Un « peuple de statues ». Tel est le titre donné par Jacqueline Lalouette, professeur émérite de l’Université de Lille, à son livre paru en 2018, qui étudie, à travers 264 photographies de Gabriel Bouyé, les statues de pierre et de bronze qui ornent les places et les jardins publics de nos villes et de nos villages. Déboulonner les statues fut toujours un sport national. Mais ce sport prend, de nos jours, une tournure idéologique inquiétante.
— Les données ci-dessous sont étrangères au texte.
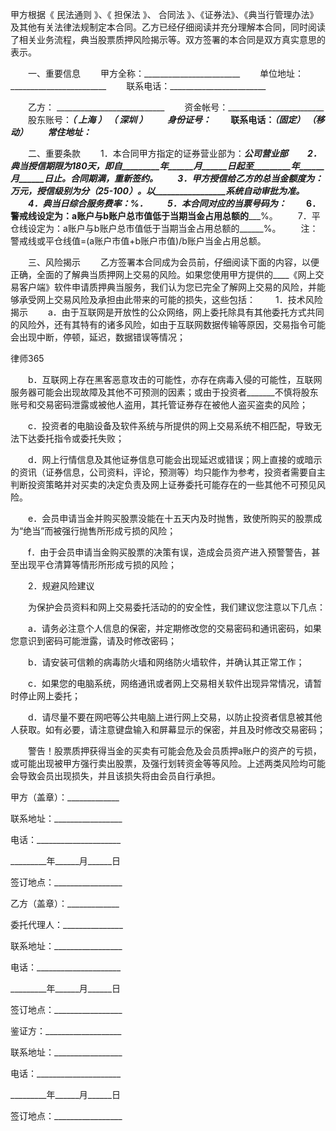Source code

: 
 甲方根据《
民法通则
》、《
担保法
》、
合同法
》、《证券法》、《典当行管理办法》及其他有关法律法规制定本合同。乙方已经仔细阅读并充分理解本合同，同时阅读了相关业务流程，典当股票质押风险揭示等。双方签署的本合同是双方真实意思的表示。


　　一、重要信息
　　甲方全称：________________________
　　单位地址：________________________
　　联系电话：________________________


　　乙方： ___________________________
　　资金帐号：________________________
　　股东账号：_________________（
上海
）
              _________________（
深圳
）
　　身份证号：________________________ 
　　联系电话：_________________（固定）
              _________________（移动） 
　　常住地址：________________________


　　二、重要条款
　　1．本合同甲方指定的证券营业部为：_____________公司营业部
　　2．典当授信期限为180天，即自_________年______月______日起至_________年______月______日止。合同期满，重新签约。
　　3．甲方授信给乙方的总当金额度为：_________万元，授信级别为分（25-100）。以_________________系统自动审批为准。
　　4．典当日综合服务费率：_________%．
　　5．本合同对应的当票号码为：_________
　　6．警戒线设定为：a账户与b账户总市值低于当期当金占用总额的_______%。
　　7．平仓线设定为：a账户与b账户总市值低于当期当金占用总额的______%。
　　注：警戒线或平仓线值=(a账户市值+b账户市值)/b账户当金占用总额。


　　三、风险揭示
　　乙方签署本合同成为会员前，仔细阅读下面的内容，以便正确，全面的了解典当质押网上交易的风险。如果您使用甲方提供的____《网上交易客户端》软件申请质押典当服务，我们认为您已完全了解网上交易的风险，并能够承受网上交易风险及承担由此带来的可能的损失，这些包括：
　　1．技术风险揭示
　　a．由于互联网是开放性的公众网络，网上委托除具有其他委托方式共同的风险外，还有其特有的诸多风险，如由于互联网数据传输等原因，交易指令可能会出现中断，停顿，延迟，数据错误等情况；




 
律师365






　　b．互联网上存在黑客恶意攻击的可能性，亦存在病毒入侵的可能性，互联网服务器可能会出现故障及其他不可预测的因素；或由于投资者_______不慎将股东账号和交易密码泄露或被他人盗用，其托管证券存在被他人盗买盗卖的风险；

　　c．投资者的电脑设备及软件系统与所提供的网上交易系统不相匹配，导致无法下达委托指令或委托失败；

　　d．网上行情信息及其他证券信息可能会出现延迟或错误；网上直接的或暗示的资讯（证券信息，公司资料，评论，预测等）均只能作为参考，投资者需要自主判断投资策略并对买卖的决定负责及网上证券委托可能存在的一些其他不可预见风险。

　　e．会员申请当金并购买股票没能在十五天内及时抛售，致使所购买的股票成为“绝当”而被强行抛售所形成亏损的风险；

　　f．由于会员申请当金购买股票的决策有误，造成会员资产进入预警警告，甚至出现平仓清算等情形所形成亏损的风险；

　　2．规避风险建议

　　为保护会员资料和网上交易委托活动的的安全性，我们建议您注意以下几点：

　　a．请务必注意个人信息的保密，并定期修改您的交易密码和通讯密码，如果您意识到密码可能泄露，请及时修改密码；

　　b．请安装可信赖的病毒防火墙和网络防火墙软件，并确认其正常工作；

　　c．如果您的电脑系统，网络通讯或者网上交易相关软件出现异常情况，请暂时停止网上委托；

　　d．请尽量不要在网吧等公共电脑上进行网上交易，以防止投资者信息被其他人获取。如有必要，请注意键盘输入和屏幕显示的保密，并且及时修改交易密码；




　　警告！股票质押获得当金的买卖有可能会危及会员质押a账户的资产的亏损，或可能出现被甲方强行卖出股票，及强行划转资金等等风险。上述两类风险均可能会导致会员出现损失，并且该损失将由会员自行承担。


 



 甲方（盖章）：_____________
 
联系地址：_________________
 
电话：_____________________
 
_________年______月______日
 
签订地点：_________________
 


 

  乙方（盖章）：_____________
  
委托代理人：_______________
  
联系地址：_________________
  
电话：_____________________
  
_________年______月______日
  
签订地点：_________________
  


  

   鉴证方：___________________
   
联系地址：_________________
   
电话：_____________________
   
_________年______月______日
   
签订地点：_________________
   

 
   

 
   
 
    
 
    
 
     


     
 

     


     


     
 
 
    
 
   
 
  

 



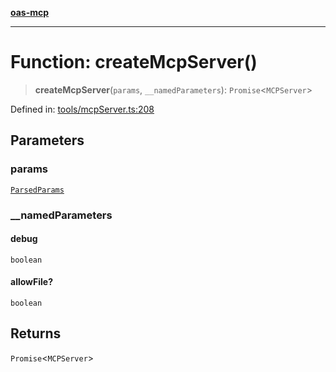 [**oas-mcp**](../README.md)

***

# Function: createMcpServer()

> **createMcpServer**(`params`, `__namedParameters`): `Promise`\<`MCPServer`\>

Defined in: [tools/mcpServer.ts:208](https://github.com/elwizard33/oas-mcp/blob/f93270cb7f8cf145e9a87cf91a1bfb2c12486f7e/src/tools/mcpServer.ts#L208)

## Parameters

### params

[`ParsedParams`](../interfaces/ParsedParams.md)

### \_\_namedParameters

#### debug

`boolean`

#### allowFile?

`boolean`

## Returns

`Promise`\<`MCPServer`\>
On connaît la réponse célèbre du duc de La Rochefoucauld-Liancourt à la question de Louis XVI : « C’est une révolte ? Non Sire, c’est une grande révolution ».

En ce moment, tout le monde y passe. Après Colbert, au tour de la statue de Faidherbe d’avoir été taguée, dans la nuit de samedi, avec « Colon, assassin ». (Honni soit qui mal y pense : cela se passait à Lille). Pourquoi Faidherbe, le héros qui a préservé la région de l’invasion prussienne ? Parce qu’il fut le gouverneur du Sénégal. À Bourges, la statue de Jacques Cœur a été taguée, avec l’inscription, en lettres rouges : « colonialisme. » À Villeneuve-sur-Lot, la statue de Gambetta a été enlevée de son socle. La pensée décoloniale, son terreau idéologique fertilisé par l’intersectionnalité des genres, a incubé dans les universités : il est maintenant dans la rue. Sous les pierres, l’indigène. Il est donc normal qu’on s’en prenne au peuple de pierre et de bronze qui rend visibles notre histoire, nos héros, notre mémoire.